Selain para wanita terdekatnya, tidak ada orang luar yang tahu tentang kepergian Chu Ge, menjadikan perjalanan ini sengaja dilakukan dengan rendah hati.

“Dia pergi…”

Luo Huangjun berdiri tenang di puncak Taihuang Peak, menatap ke kejauhan.

Meski tahu Chu Ge pada akhirnya akan kembali, dia tetap tidak bisa menahan rasa hampa di hatinya.

Waktu yang dihabiskannya bersama Chu Ge telah menjadi periode paling menggugah emosi dalam hidupnya.

“Melihat Adik Sepenguruan begitu sentimental benar-benar pemandangan yang langka.”

Suara malas terdengar dari belakangnya.

Tak lama kemudian, sosok berjubah merah muncul diam-diam, berdiri di samping Luo Huangjun sambil sama-sama memandang ke cakrawala.

Malam tiba, namun Chu Ge tidak menghentikan perjalanannya.

Kereta perang yang dia tumpangi ditempa secara pribadi oleh Dantai Jinglian. Tidak hanya sangat cepat dan tahan lama, kereta itu juga memiliki kemampuan ofensif yang tangguh.

Bahkan tidak memerlukan kendali terus-menerus dari Chu Ge.

Di dalamnya ada interior luas yang cocok untuk istirahat dan kultivasi—tempat Chu Ge saat ini berada.

Adapun Ying Qingjue, dia tetap berada di atas kereta.

Menurut kata-katanya sendiri, sudah lama dia tidak melihat dunia luar. Sekarang sedang bepergian, dia secara alami ingin mengagumi pemandangan luas dan megah.

Chu Ge membiarkannya. Dengan kekuatan Ying Qingjue, tidak perlu khawatir.

Selain itu, dengan dia di luar, dia bisa secara aktif mengemudikan kereta. Bagaimanapun, kereta perang yang bergerak sendiri dan yang dikemudikan oleh ahli Eighth Heaven sangat berbeda kecepatannya.

Memanggil sistem, Chu Ge segera bersiap untuk mulai mencatat diarinya.

【Meninggalkan Taihuang.

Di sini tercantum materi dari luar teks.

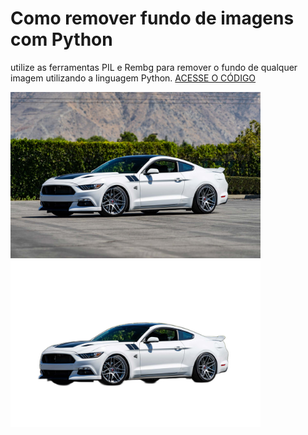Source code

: # Como remover fundo de imagens com Python
 utilize as ferramentas PIL e Rembg para remover o fundo de qualquer imagem utilizando a linguagem Python.
[ACESSE O CÓDIGO](https://github.com/claysfx/remove_background/blob/main/remove_background.ipynb)

<p float="left">

 <img src="https://github.com/claysfx/remove_background/blob/main/Curva-Concepts-C300-Staggered-Ford-Mustang-Wheels-1.jpg" width="400" />

 <img src="https://github.com/claysfx/remove_background/blob/main/imagem_sem_fundo.png" width="400" /> 

</p>
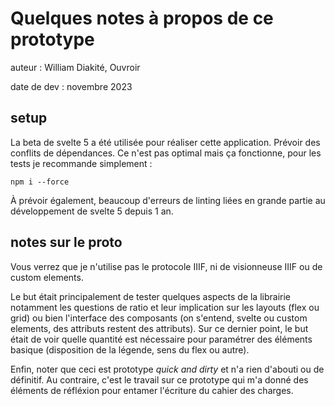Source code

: # Quelques notes à propos de ce prototype

auteur : William Diakité, Ouvroir

date de dev : novembre 2023


## setup
La beta de svelte 5 a été utilisée pour réaliser cette application. Prévoir des conflits de dépendances. Ce n'est pas optimal mais ça fonctionne, pour les tests je recommande simplement : 

`npm i --force`

À prévoir également, beaucoup d'erreurs de linting liées en grande partie au développement de svelte 5 depuis 1 an.

## notes sur le proto

Vous verrez que je n'utilise pas le protocole IIIF, ni de visionneuse IIIF ou  de custom elements. 

Le but était principalement de tester quelques aspects de la librairie notamment les questions de ratio et leur implication sur les layouts (flex ou grid) ou bien l'interface des composants (on s'entend, svelte ou custom elements, des attributs restent des attributs). Sur ce dernier point, le but était de voir quelle quantité est nécessaire pour paramétrer des éléments basique (disposition de la légende, sens du flex ou autre).

Enfin, noter que ceci est prototype *quick and dirty* et n'a rien d'abouti ou de définitif. Au contraire, c'est le travail sur ce prototype qui m'a donné des éléments de réfléxion pour entamer l'écriture du cahier des charges.
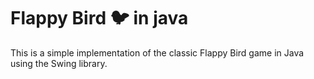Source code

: # Flappy Bird 🐦 in java 

This is a simple implementation of the classic Flappy Bird game in Java using the Swing library.
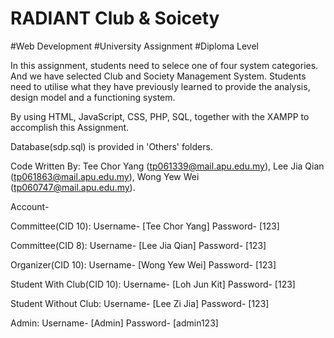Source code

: # RADIANT Club & Soicety
#Web Development #University Assignment #Diploma Level

In this assignment, students need to selece one of four system categories. And we have selected Club and Society Management System. 
Students need to utilise what they have previously learned to provide the analysis, design model and a functioning system.

By using HTML, JavaScript, CSS, PHP, SQL, together with the XAMPP to accomplish this Assignment.

Database(sdp.sql) is provided in 'Others' folders.

Code Written By: Tee Chor Yang (tp061339@mail.apu.edu.my), Lee Jia Qian (tp061863@mail.apu.edu.my), Wong Yew Wei (tp060747@mail.apu.edu.my).

Account-

Committee(CID 10):
Username- [Tee Chor Yang] 
Password- [123]

Committee(CID 8):
Username- [Lee Jia Qian]
Password- [123]

Organizer(CID 10):
Username- [Wong Yew Wei]
Password- [123]

Student With Club(CID 10):
Username- [Loh Jun Kit]
Password- [123]

Student Without Club:
Username- [Lee Zi Jia]
Password- [123]

Admin:
Username- [Admin]
Password- [admin123]

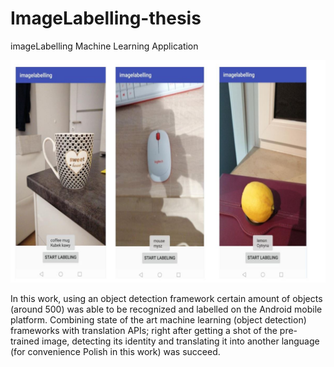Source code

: # ImageLabelling-thesis
imageLabelling Machine Learning Application

![Screenshot](ml-image-recognition.JPG)


In this work, using an object detection framework certain amount of objects (around 500) was  able to be recognized and labelled 
on the Android mobile platform. Combining state of the art machine learning (object detection) frameworks with translation APIs; 
right after getting a shot of the pre-trained image, detecting its identity and translating it into another language
(for convenience Polish in this work) was succeed.

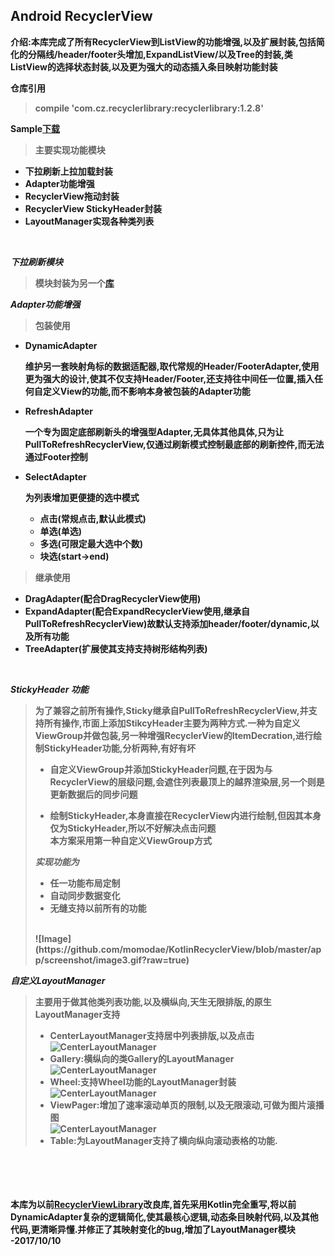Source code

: Android RecyclerView
---
<b>介绍:本库完成了所有RecyclerView到ListView的功能增强,以及扩展封装,包括简化的分隔线/header/footer头增加,ExpandListView/以及Tree的封装,类ListView的选择状态封装,以及更为强大的动态插入条目映射功能封装

仓库引用
> compile 'com.cz.recyclerlibrary:recyclerlibrary:1.2.8'


Sample[下载](https://github.com/momodae/KotlinRecyclerView/blob/master/apk/app-debug.apk?raw=true) 

> 主要实现功能模块
>
* 下拉刷新上拉加载封装
* Adapter功能增强
* RecyclerView拖动封装
* RecyclerView StickyHeader封装
* LayoutManager实现各种类列表

</br>

*下拉刷新模块*
> 模块封装为另一个[库](https://github.com/momodae/KotlinPulltoRefreshLayout)</br>

*Adapter功能增强*</br>
> 包装使用<br>
>
* DynamicAdapter <br><p>维护另一套映射角标的数据适配器,取代常规的Header/FooterAdapter,使用更为强大的设计,使其不仅支持Header/Footer,还支持往中间任一位置,插入任何自定义View的功能,而不影响本身被包装的Adapter功能
* RefreshAdapter</br><p>一个专为固定底部刷新头的增强型Adapter,无具体其他具体,只为让PullToRefreshRecyclerView,仅通过刷新模式控制最底部的刷新控件,而无法通过Footer控制
* SelectAdapter </br><p>为列表增加更便捷的选中模式
	* 点击(常规点击,默认此模式)
	* 单选(单选)
	* 多选(可限定最大选中个数)
	* 块选(start->end)
>
> 继承使用
>
* DragAdapter(配合DragRecyclerView使用)
* ExpandAdapter(配合ExpandRecyclerView使用,继承自PullToRefreshRecyclerView)故默认支持添加header/footer/dynamic,以及所有功能
* TreeAdapter(扩展使其支持支持树形结构列表)
<br>


*StickyHeader 功能*
> 为了兼容之前所有操作,Sticky继承自PullToRefreshRecyclerView,并支持所有操作,市面上添加StikcyHeader主要为两种方式.一种为自定义ViewGroup并做包装,另一种增强RecyclerView的ItemDecration,进行绘制StickyHeader功能,分析两种,有好有坏
>
> * 自定义ViewGroup并添加StickyHeader问题,在于因为与RecyclerView的层级问题,会遮住列表最顶上的越界渲染层,另一个则是更新数据后的同步问题<p>
> * 绘制StickyHeader,本身直接在RecyclerView内进行绘制,但因其本身仅为StickyHeader,所以不好解决点击问题<br>
> 本方案采用第一种自定义ViewGroup方式
>
> *实现功能为*
>
> * 任一功能布局定制
> * 自动同步数据变化
> * 无缝支持以前所有的功能
><br>
> ![Image](https://github.com/momodae/KotlinRecyclerView/blob/master/app/screenshot/image3.gif?raw=true)

*自定义LayoutManager*
> 主要用于做其他类列表功能,以及横纵向,天生无限排版,的原生LayoutManager支持
>
> * CenterLayoutManager支持居中列表排版,以及点击<br>
> ![CenterLayoutManager](https://github.com/momodae/KotlinRecyclerView/blob/master/app/screenshot/image4.gif?raw=true)
> * Gallery:横纵向的类Gallery的LayoutManager<br>
> ![CenterLayoutManager](https://github.com/momodae/KotlinRecyclerView/blob/master/app/screenshot/image5.gif?raw=true)
> * Wheel:支持Wheel功能的LayoutManager封装<br>
> ![CenterLayoutManager](https://github.com/momodae/KotlinRecyclerView/blob/master/app/screenshot/image6.gif?raw=true)
> * ViewPager:增加了速率滚动单页的限制,以及无限滚动,可做为图片滚播图<br>
> ![CenterLayoutManager](https://github.com/momodae/KotlinRecyclerView/blob/master/app/screenshot/image7.gif?raw=true)
> * Table:为LayoutManager支持了横向纵向滚动表格的功能.<br>

<br><br><br><br>
本库为以前[RecyclerViewLibrary](https://github.com/momodae/RecyclerViewLibrary)改良库,首先采用Kotlin完全重写,将以前DynamicAdapter复杂的逻辑简化,使其最核心逻辑,动态条目映射代码,以及其他代码,更清晰异懂.并修正了其映射变化的bug,增加了LayoutManager模块
-2017/10/10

Saat ini dalam perjalanan ke Wangjian City.】

【Harus kukatakan, pemandangan dunia kultivasi benar-benar megah—gunung-gunung menjulang dan danau-danau luas di mana-mana.】

Membaca ini, banyak wanita yang memiliki salinan diari langsung bersinar.

Setiap baris mengungkapkan bahwa Chu Ge telah meninggalkan Taihuang Sacred Land—

Dan bahwa tujuannya jelas adalah Wangjian City.

Segera, pikiran mulai bergolak.

Beberapa mulai menghitung rute Chu Ge, bertanya-tanya apakah akan melewati wilayah mereka.

Beberapa sudah mengatur segalanya dan mulai menyesuaikan rencana perjalanan mereka.

Yang lain bergegas menuju jalur terdekat yang pasti akan dilalui Chu Ge.

Distribusi skala besar salinan diari telah berlangsung cukup lama. Bahkan mereka yang awalnya ragu-ragu sekarang telah mengikat diri dengan satu.

Mereka yang masih belum—selain yang sangat mencurigakan—

Hanya minoritas kecil yang terjebak dalam keadaan khusus, masih belum menyadari keberadaan salinan diari.

Mayoritas besar telah mengalami manfaat menakjubkan yang diberikan salinan diari.

Di antara mereka bahkan ada beberapa yang diberkati dengan keberuntungan absurd, yang telah membuka hadiah tingkat tertinggi.

Dan sekarang, yang paling ingin berhubungan dengan Chu Ge—

Tepatnya adalah mereka yang beruntung itu.